My passion for fighting poverty was heightened in June/July 2013 when I travelled to Vietnam and Cambodia as part of my School’s mission tour, entitled ‘The Extra Mile Project’. Preparation for this trip was a team effort in which harmonious relationships were fostered in the process of running several fundraising events. I was engaged in community involvement through working with local businesses to support several student-run events. I was able to utilise leadership skills particularly in the proposal and organisation of a fundraising concert and auction that raised over $4,000 towards house building and school renovations in impoverished communities in Vietnam and Cambodia.
As a School Prefect for the past 12 months I have been involved in several other initiatives such as our annual ‘Girls’ Night In’ event. In organisation of the Girls’ Night In I worked with local businesses to coordinate activities for our female students. While this event targeted fundraising for the Cancer Council’s Pink Ribbon Initiative, I was also delighted to use the opportunity to work with younger students and encourage them to step into leadership positions.

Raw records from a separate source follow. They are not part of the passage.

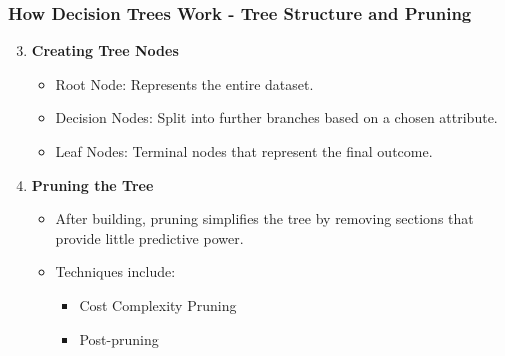 \documentclass[aspectratio=169]{beamer}
\begin{document}
\begin{frame}[fragile]
    \frametitle{How Decision Trees Work - Tree Structure and Pruning}
    \begin{enumerate}
        \setcounter{enumi}{2}
        \item \textbf{Creating Tree Nodes}
        \begin{itemize}
            \item Root Node: Represents the entire dataset.
            \item Decision Nodes: Split into further branches based on a chosen attribute.
            \item Leaf Nodes: Terminal nodes that represent the final outcome.
        \end{itemize}

        \item \textbf{Pruning the Tree}
        \begin{itemize}
            \item After building, pruning simplifies the tree by removing sections that provide little predictive power.
            \item Techniques include:
            \begin{itemize}
                \item Cost Complexity Pruning
                \item Post-pruning
            \end{itemize}
        \end{itemize}
    \end{enumerate}
\end{frame}
\end{document}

As Social Justice Prefect, which is a new portfolio I established within our Prefect body this year as a means of encouraging charitable events and awareness focused initiatives within the School, I have been in continuous communication with founding directors of The Freedom Project, an anti-slavery organisation. In a recent Prefect fundraiser, ‘Slave Day’, we were able to raise $3,600 in order to support the rehabilitation of child soldiers in the Philippines.
As I prepare to leave school and consider the best way to approach my future studies I remain assured of one thing – I intend to use my life to continue to promote the values of harmony and hope, to encourage and promote leadership, to equip young people to speak out against inequality and to alleviate social injustice on a local and global scale.